Iraq's radical Shia cleric Moqtada al-Sadr ordered his Mahdi Army to stop operations Thursday. The militia is accused of killing thousands of Iraqi Sunnis, and was considered the greatest threat to the country's stability.
Radical Iraqi Shiite cleric Moqtada al-Sadr on Thursday ordered a halt to armed operations by his 60,000-strong Mahdi Army militia, blamed by Washington for some of the worst sectarian killings of Sunni Arabs in the war-torn country.
"The Mahdi Army suspension will be valid indefinitely and anyone who does not follow this order will not be considered a member of this group," Sadr said in a statement issued by his office in the Shiite shrine city of Najaf.
The militia, created after the 2003 US-led invasion to fight invading American troops, became the most active and feared armed Shiite group in post-Saddam Hussein Iraq, accused of operating death squads blamed for the killings of thousands.
In 2006, at the height of Iraq's communal bloodletting, a Pentagon report said the Mahdi Army was the greatest threat to the country's security, even greater than Al-Qaeda.
At that time Mahdi Army death squads reportedly carried out sustained campaigns of violence -- kidnapping, torturing and brutallly killing members of the minority Sunnis Arab community across Iraq, especially in Baghdad.
Dozens of tortured and bullet-riddled bodies of Sunni Arabs used to be found dumped on the capital's streets, allegedly killed by Mahdi militiamen.
The US military cautiously welcomed Sadr's decision.
"We welcome this announcement that appears to be an effort to support the Iraqi people," military spokesman Major John Hall told AFP. "The proof is always in the actions and not just in words."
Sadr said the militia would now focus more on cultural programmes.
"We have set a cultural programme for the Mahdi Army and we have named it Al-Mumahidun (Supporters of the Mahdi), and everybody should abide by it and whoever does not agree with it will be expelled from the army."
He did not immediately give reasons for his decision which came after he promised earlier this month to dismantle the militia if a planned security pact between Baghdad and Washington provides for the withdrawal of US troops.
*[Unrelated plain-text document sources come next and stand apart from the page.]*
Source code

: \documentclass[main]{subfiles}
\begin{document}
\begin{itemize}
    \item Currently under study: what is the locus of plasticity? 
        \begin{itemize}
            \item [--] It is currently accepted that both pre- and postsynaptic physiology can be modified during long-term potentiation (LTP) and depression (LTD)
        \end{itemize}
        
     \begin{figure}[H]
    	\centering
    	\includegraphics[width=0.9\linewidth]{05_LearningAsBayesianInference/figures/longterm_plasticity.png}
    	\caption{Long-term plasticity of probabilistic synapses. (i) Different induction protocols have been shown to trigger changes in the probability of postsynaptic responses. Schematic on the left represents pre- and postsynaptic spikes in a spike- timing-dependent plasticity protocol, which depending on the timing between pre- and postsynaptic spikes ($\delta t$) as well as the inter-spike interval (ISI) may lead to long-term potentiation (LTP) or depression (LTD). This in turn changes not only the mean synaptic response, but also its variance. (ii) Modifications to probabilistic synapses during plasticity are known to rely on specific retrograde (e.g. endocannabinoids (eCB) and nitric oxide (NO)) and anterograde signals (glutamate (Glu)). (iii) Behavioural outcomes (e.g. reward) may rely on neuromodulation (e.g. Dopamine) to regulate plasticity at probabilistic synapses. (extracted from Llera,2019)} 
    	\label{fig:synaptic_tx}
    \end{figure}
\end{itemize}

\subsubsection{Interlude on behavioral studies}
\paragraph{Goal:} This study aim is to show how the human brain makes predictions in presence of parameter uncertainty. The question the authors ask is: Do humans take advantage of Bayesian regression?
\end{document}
The two sides are still negotiating the pact that would govern US troop levels and allow them to operate after a UN mandate expires at the end of the year.
Iraqi Prime Minister Nuri al-Maliki said this week that they had agreed there would be no foreign forces in Iraq after 2011, setting a timeline for a US withdrawal.
The White House has repeatedly said no deal has been finalised.
Sadr ordered a six-month freeze of Mahdi Army activities in August last year after allegations his fighters had been involved in clashes with security forces in the shrine city of Karbala.
He extended the freeze for a further six months in February.
A key Sadr aide said the latest announcement served to renew the existing freeze, as well as to ensure plans to turn the Mahdi Army into a social organisation are actually carried out.
"We want to transform as large a number as we can of Mahdi Army fighters into a social organisation," Sheikh Hazem al-Araji told AFP.
But he did not say the Sadr movement would renounce an armed wing entirely, instead speaking of a smaller, more disciplined force, a plan first announced by Sadr in June.
"The resistance is for the professional fighters only that will be selected according to Sadr's rules," Araji said.
Sadr's decision to stop fighting in 2007 came around the same time that many Sunni rebel groups decided to join forces with the US military to fight Al-Qaeda and amid a "surge" in American troop numbers.
These factors have led to an overall drop in violence to a four-year low.
Maliki took on the Mahdi Army in March when he ordered an offensive against Shiite militiamen in the southern city of Basra, sparking fighting in Baghdad and central and southern Iraq in which hundreds were killed.
Sadr forces have also clashed with other Shiite factions, notably the Supreme Iraqi Islamic Council, a Shiite religious party led by Abdel Aziz al-Hakim, a key government ally of Maliki.
Currently believed to be in Iran, Sadr led two uprisings against US-led forces in 2004 and had repeatedly vowed to fight on until US troops leave Iraq.
The group takes it name from Al-Mahdi Al-Montazar (the Awaited Mahdi), the revered 12th Shiite imam who disappeared in 907, and who Shiites believe will return to bring justice to the world.